Al-Jazeera journalist Mohamed Fahmy gives up Egypt citizenship

Mr Fahmy’s brother said the journalist, who is also Canadian, was told to give up his nationality or his freedom.

Canada says his release is imminent. The status of his Egyptian colleague Baher Mohamed remains unclear.

Peter Greste, who was freed on Sunday, said he felt “incredible angst” at leaving his colleagues in a Cairo jail.

The Australian journalist was freed from prison and deported after 400 days behind bars.

The three al-Jazeera English journalists were arrested in 2013 after being accused of collaborating with the banned Muslim Brotherhood after former President Mohammed Morsi was ousted by the military.

All three denied the charges against them and said their trial was a sham.

A decree issued by President Abdel Fatah al-Sisi last November allows the deportation of foreign prisoners.

Mr Fahmy’s brother, Adel, told reporters that the Egyptian authorities gave the journalist the choice between “dropping the nationality or his freedom”.

“It was a very difficult decision. Mohamed is very proud and comes from a patriotic family of high-ranking military and policemen that have defended this country and fought its wars,” Adel Fahmy said.

Many of his family members were offended by Mr Fahmy’s decision to relinquish his citizenship, he added, but said his fiance and his mother had pushed him to do so.

Canadian Foreign Minister John Baird said on Monday that Mr Fahmy’s release was “imminent” but gave no details of a resolution.

There are still concerns over the fate of Mr Mohamed, however, because he is an Egyptian who holds no dual nationality.

Speaking on Monday, Mr Greste said: “If it’s right for me to be free then it’s right for all of them to be free.”

He described his release as “a massive step forward” for the Egyptian authorities but added that he felt a “real mix of emotions” after learning he would be freed.

There was “real stress in having to say goodbye to my colleagues and friends – people who’ve really become family inside that prison,” he said.

In June last year, Mr Fahmy and Mr Greste were sentenced to seven years in prison and Mr Mohamed to 10. Their sentences sparked an international outcry.

The three men’s convictions were overturned on 1 January but they remained in custody pending a retrial.

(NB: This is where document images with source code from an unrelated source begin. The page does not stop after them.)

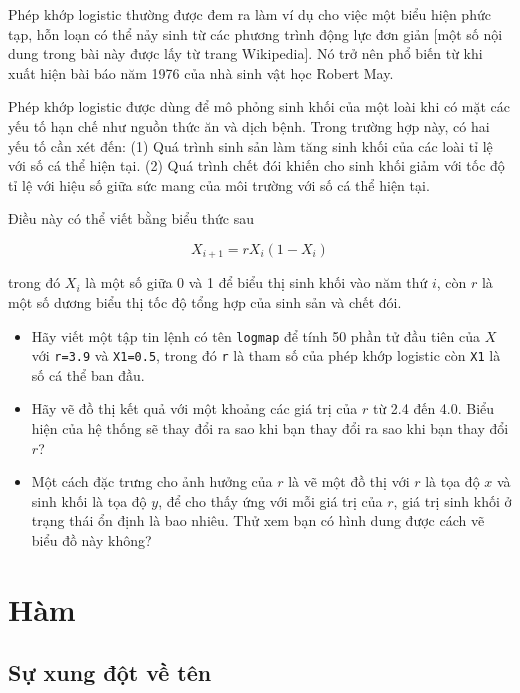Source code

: \documentclass[12pt]{book}
\begin{document}
\begin{ex}

Phép khớp logistic thường được đem ra làm ví dụ cho việc một biểu hiện
phức tạp, hỗn loạn có thể nảy sinh từ các phương trình động lực đơn giản
[một số nội dung trong bài này được lấy từ trang Wikipedia]. Nó 
trở nên phổ biến từ khi xuất hiện bài báo năm 1976 của nhà sinh vật học
Robert May.

Phép khớp logistic được dùng để mô phỏng sinh khối của một loài khi
có mặt các yếu tố hạn chế như nguồn thức ăn và dịch bệnh. Trong 
trường hợp này, có hai yếu tố cần xét đến:
(1) Quá trình sinh sản làm tăng sinh khối của các loài tỉ lệ với
số cá thể hiện tại.
(2) Quá trình chết đói khiến cho sinh khối giảm với tốc độ tỉ lệ
với hiệu số giữa sức mang của môi trường với số cá thể hiện tại.

Điều này có thể viết bằng biểu thức sau

\[ X_{i+1} = r X_i (1-X_i) \]

trong đó $X_i$ là một số giữa 0 và 1 để biểu thị sinh khối vào năm
thứ $i$, còn $r$ là một số dương biểu thị tốc độ tổng hợp của sinh sản
và chết đói.

\begin{itemize}

\item Hãy viết một tập tin lệnh có tên {\tt logmap} để tính 50
phần tử đầu tiên của $X$ với {\tt r=3.9} và {\tt X1=0.5}, trong đó
{\tt r} là tham số của phép khớp logistic còn {\tt X1} là số cá
thể ban đầu.

\item Hãy vẽ đồ thị kết quả với một khoảng các giá trị của $r$ từ 
2.4 đến 4.0. Biểu hiện của hệ thống sẽ thay đổi ra sao khi bạn
thay đổi ra sao khi bạn thay đổi $r$?

\item Một cách đặc trưng cho ảnh hưởng của $r$ là vẽ một đồ thị với
$r$ là tọa độ $x$ và sinh khối là tọa độ $y$, để cho thấy ứng với
mỗi giá trị của $r$, giá trị sinh khối ở trạng thái ổn định là bao
nhiêu. Thử xem bạn có hình dung được cách vẽ biểu đồ này không?

\end{itemize}

\end{ex}


\chapter{Hàm}

\section{Sự xung đột về tên}
\end{document}
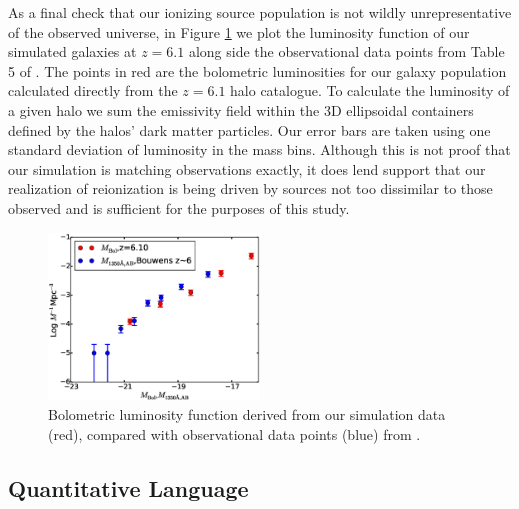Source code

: As a final check that our ionizing source population is not wildly unrepresentative of the observed universe, in Figure \ref{scaledLF} we plot the luminosity function of our simulated galaxies at $z=6.1$ along side the observational data points from Table 5 of \citep{BouwensEtAl2007}. The points in red are the bolometric luminosities for our galaxy population calculated directly from the $z=6.1$ halo catalogue.  To calculate the luminosity of a given halo we sum the emissivity field within the 3D ellipsoidal containers defined by the halos' dark matter particles.  Our error bars are taken using one standard deviation of luminosity in the mass bins.  Although this is not proof that our simulation is matching observations exactly, it does lend support that our realization of reionization is being driven by sources not too dissimilar to those observed and is sufficient for the purposes of this study. 

\begin{figure}
	\includegraphics[width=0.5\textwidth]{scaledLF.eps}
	\caption{Bolometric luminosity function derived from our simulation data (red), compared with observational data points (blue) from \citep{BouwensEtAl2007}.}
	\label{scaledLF}
\end{figure}

\subsection{Quantitative Language}
\label{QuantitativeLanguage}

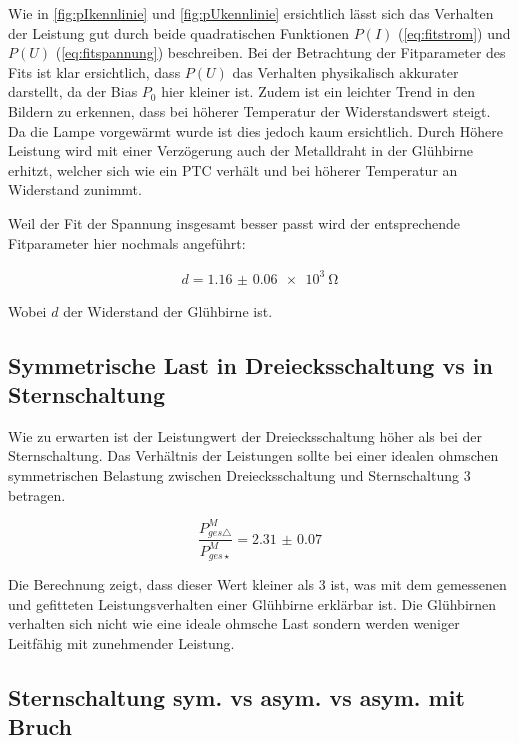 \documentclass[12pt,english,ngerman]{scrartcl}
\begin{document}
Wie in \autoref{fig:pIkennlinie} und \autoref{fig:pUkennlinie} ersichtlich
lässt sich das Verhalten der Leistung gut durch beide quadratischen Funktionen
$P(I)$ (\autoref{eq:fitstrom}) und $P(U)$ (\autoref{eq:fitspannung})
beschreiben. Bei der Betrachtung der Fitparameter des Fits ist klar
ersichtlich, dass $P(U)$ das Verhalten physikalisch akkurater darstellt, da der
Bias $P_0$ hier kleiner ist. Zudem ist ein leichter Trend in den Bildern zu
erkennen, dass bei höherer Temperatur der Widerstandswert steigt. Da die Lampe
vorgewärmt wurde ist dies jedoch kaum ersichtlich. Durch Höhere Leistung wird
mit einer Verzögerung auch der Metalldraht in der Glühbirne erhitzt, welcher
sich wie ein PTC verhält und bei höherer Temperatur an Widerstand zunimmt.

Weil der Fit der Spannung insgesamt besser passt wird der entsprechende
Fitparameter hier nochmals angeführt:

\begin{align}
	d = \SI{1.16(6)e3}{\ohm}
\end{align}

Wobei $d$ der Widerstand der Glühbirne ist.

\subsection{Symmetrische Last in Dreiecksschaltung vs in Sternschaltung}

Wie zu erwarten ist der Leistungwert der Dreiecksschaltung höher als bei der
Sternschaltung. Das Verhältnis der Leistungen sollte bei einer idealen ohmschen
symmetrischen Belastung zwischen Dreiecksschaltung und Sternschaltung 3
betragen.

\begin{equation}
	\frac{P_{ges\triangle}^M}{P_{ges\star}^M} = \num{2.31(7)}
\end{equation}

Die Berechnung zeigt, dass dieser Wert kleiner als 3 ist, was mit dem
gemessenen und gefitteten Leistungsverhalten einer Glühbirne erklärbar ist. Die
Glühbirnen verhalten sich nicht wie eine ideale ohmsche Last sondern werden
weniger Leitfähig mit zunehmender Leistung.

\subsection{Sternschaltung sym. vs asym. vs asym. mit Bruch}
\end{document}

Several students have also been held in the same case. The students deny working for Al-Jazeera but it is thought that material filmed on their phones was used by the network.

In a separate case, Abdullah El-Shamy, a journalist for Al-Jazeera’s Arabic channel, was arrested in August 2013 when police broke up a protest by supporters of Mr Morsi.

He was released on health grounds in June 2014 after a hunger strike of nearly five months.

According to campaign group Reporters Without Borders, there are currently 165 journalists imprisoned around the world, including 15 in Egypt.

29 December 2013: Peter Greste and Mohamed Fahmy arrested in police raid on Cairo’s Marriott Hotel. Baher Mohamed later arrested at home.

29 January 2014: 20 people including the three journalists referred to trial, charged with spreading false news, belonging to a terrorist organisation and operating without a permit.

22 February: First court appearance of the three journalists.

23 June: Defendants sentenced to seven years, with Baher Mohamed receiving an additional three years.

12 November: President Sisi signs decree allowing repatriation of foreign prisoners.

1 January 2015: Highest court orders retrial, but the three journalists not allowed bail.

1 February 2015: Peter Greste freed and deported, his two colleagues remain behind bars.